South and Southeast Asia, Africa and the Middle East would be most at risk, but the nutrient reductions may be less obvious than a loss of calories, so people may not adapt their diets without a push, they added.
On the other hand, hotter temperatures could actually offset nutrition loss linked to higher CO2 levels, said a study by researchers from the University of Illinois and U.S. Department of Agriculture (USDA) published in January.
This two-year field study of soybeans found increasing temperatures by about 3 degrees Celsius (5.4F) boosted the amount of iron and zinc in the crop.
They are now trying to understand the causes and whether humidity plays a part, said Carl Bernacchi, a scientist at the USDA's Agricultural Research Service.
Rising temperatures and erratic rainfall associated with climate change would also exacerbate water scarcity, change the relationships between crops, pests and pathogens, and shrink the size of fish, scientists have warned.
A global review of historical reports by researchers from the University of Sydney and University of Queensland warned that more than 40 percent of insect species were at risk of extinction, mainly because their habitats had become farm land.
Climate change could worsen their decline, further damaging food networks, other scientists have said.
Earlier this year, scientists led by the Harvard T.H. Chan School of Public Health and Germany's Potsdam Institute for Climate Impact Research unveiled an ideal diet for the health of the planet and its people.
It was dominated by fruit, vegetables, nuts, seeds and legumes, most of which depend on pollinating insects, said Harvard's Myers.
"I want to shine a spotlight on the need to start embracing more pollinator-friendly practices," added Myers, who has started studying the demise of insects.
Dangour, from the London School of Hygiene and Tropical Medicine, said sub-Saharan Africa and South Asia - where food demand was expected to rise the most, according to the World Bank - would likely be hit hardest by falling yields.
This could create "a tremendous imbalance in where people live and where food is", he said.
OLD AND NEW
Governments may be slow to react, but scientists, economists and entrepreneurs are coming up with some innovative ideas about how to change agriculture and launching revolutionary products, some based on ancient foods.
For example, improved knowledge of the vast community of microbes living inside humans has led to a better understanding of health and disease in the past decade.
These microbes, especially in the gut, have been linked to depression, allergies and obesity - and they are affected by diets and exposure to antimicrobials, biologists said.
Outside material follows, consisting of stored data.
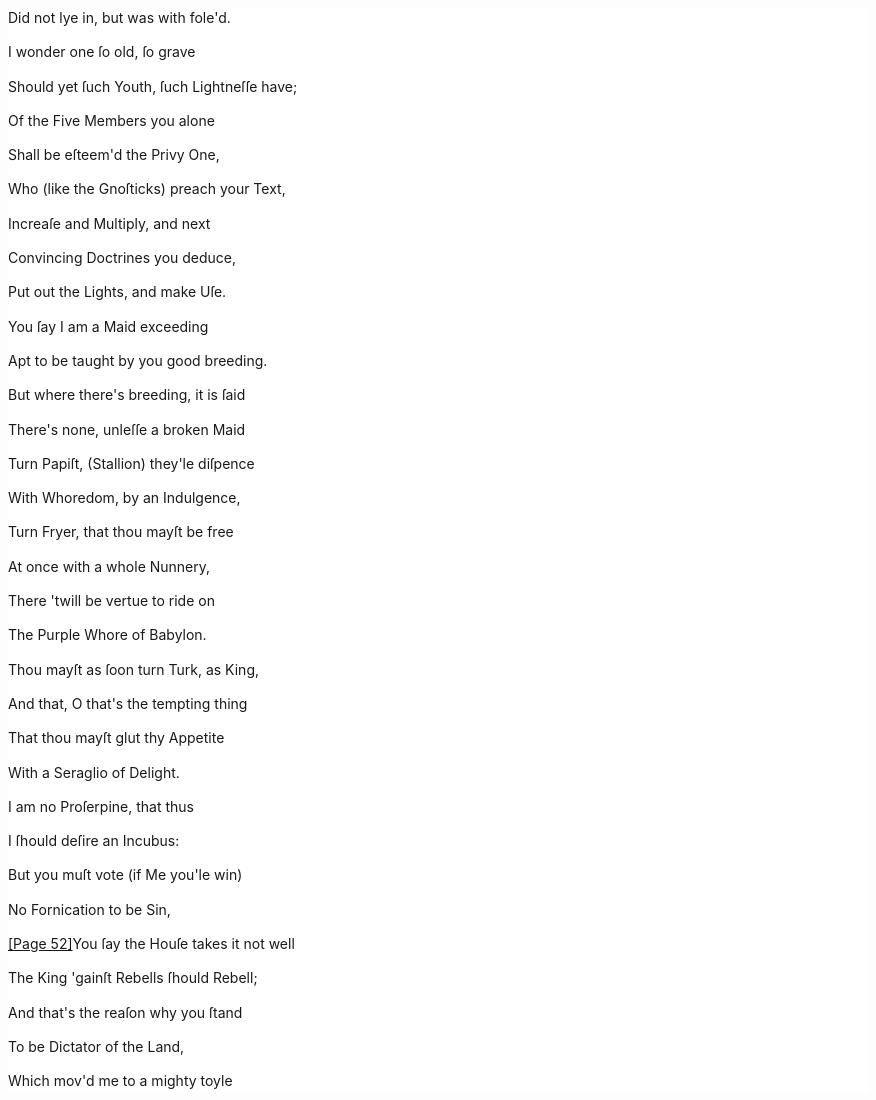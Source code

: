 Did not lye in, but was with fole'd.

I wonder one ſo old, ſo grave

Should yet ſuch Youth, ſuch Lightneſſe have;

Of the Five Members you alone

Shall be eſteem'd the Privy One,

Who (like the Gnoſticks) preach your Text,

Increaſe and Multiply, and next

Convincing Doctrines you deduce,

Put out the Lights, and make Uſe.

You ſay I am a Maid exceeding

Apt to be taught by you good breeding.

But where there's breeding, it is ſaid

There's none, unleſſe a broken Maid

Turn Papiſt, (Stallion) they'le diſpence

With Whoredom, by an Indulgence,

Turn Fryer, that thou mayſt be free

At once with a whole Nunnery,

There 'twill be vertue to ride on

The Purple Whore of Babylon.

Thou mayſt as ſoon turn Turk, as King,

And that, O that's the tempting thing

That thou mayſt glut thy Appetite

With a Seraglio of Delight.

I am no Proſerpine, that thus

I ſhould deſire an Incubus:

But you muſt vote (if Me you'le win)

No Fornication to be Sin,

[[Page 52]](http://eebo.chadwyck.com/downloadtiff?vid=40823&page=33)You ſay
the Houſe takes it not well

The King 'gainſt Rebells ſhould Rebell;

And that's the reaſon why you ſtand

To be Dictator of the Land,

Which mov'd me to a mighty toyle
Antimicrobials are drugs that destroy dangerous pathogens, making them essential for human and animal health, but whose misuse and abuse can lead to drug resistance.
They are used to promote growth in livestock farming and aquaculture - and also in crops - thereby entering the human food supply, said FAO's Callens.
Research by the U.S.-based University of Georgia found a correlation between obesity rates and the amount of antibiotics prescribed in each U.S. state between 2011 and 2014, linked to the way antibiotics disrupt stomach bacteria.
This points to how the industrialisation of agriculture, while allowing the world to feed a growing population, is having unintentional consequences for human health, Callens said.
"We really need to rethink, not just what and how we eat as people, but how we actually produce and process food," he said.
In the Asia-Pacific region - home to the largest number of hungry and malnourished people and where obesity is rising - businesses are coming up with ways to keep weight down and diseases at bay.
These include seafood grown in a lab, plant-based alternatives to meat to suit the Asian palate, and fibre and sugars that can lower the glycemic index of food, a measure of how quickly it raises blood sugar levels.
This could help reduce the incidence of diabetes, which affects 422 million people globally and killed about 1.6 million in 2016, according to the World Health Organization.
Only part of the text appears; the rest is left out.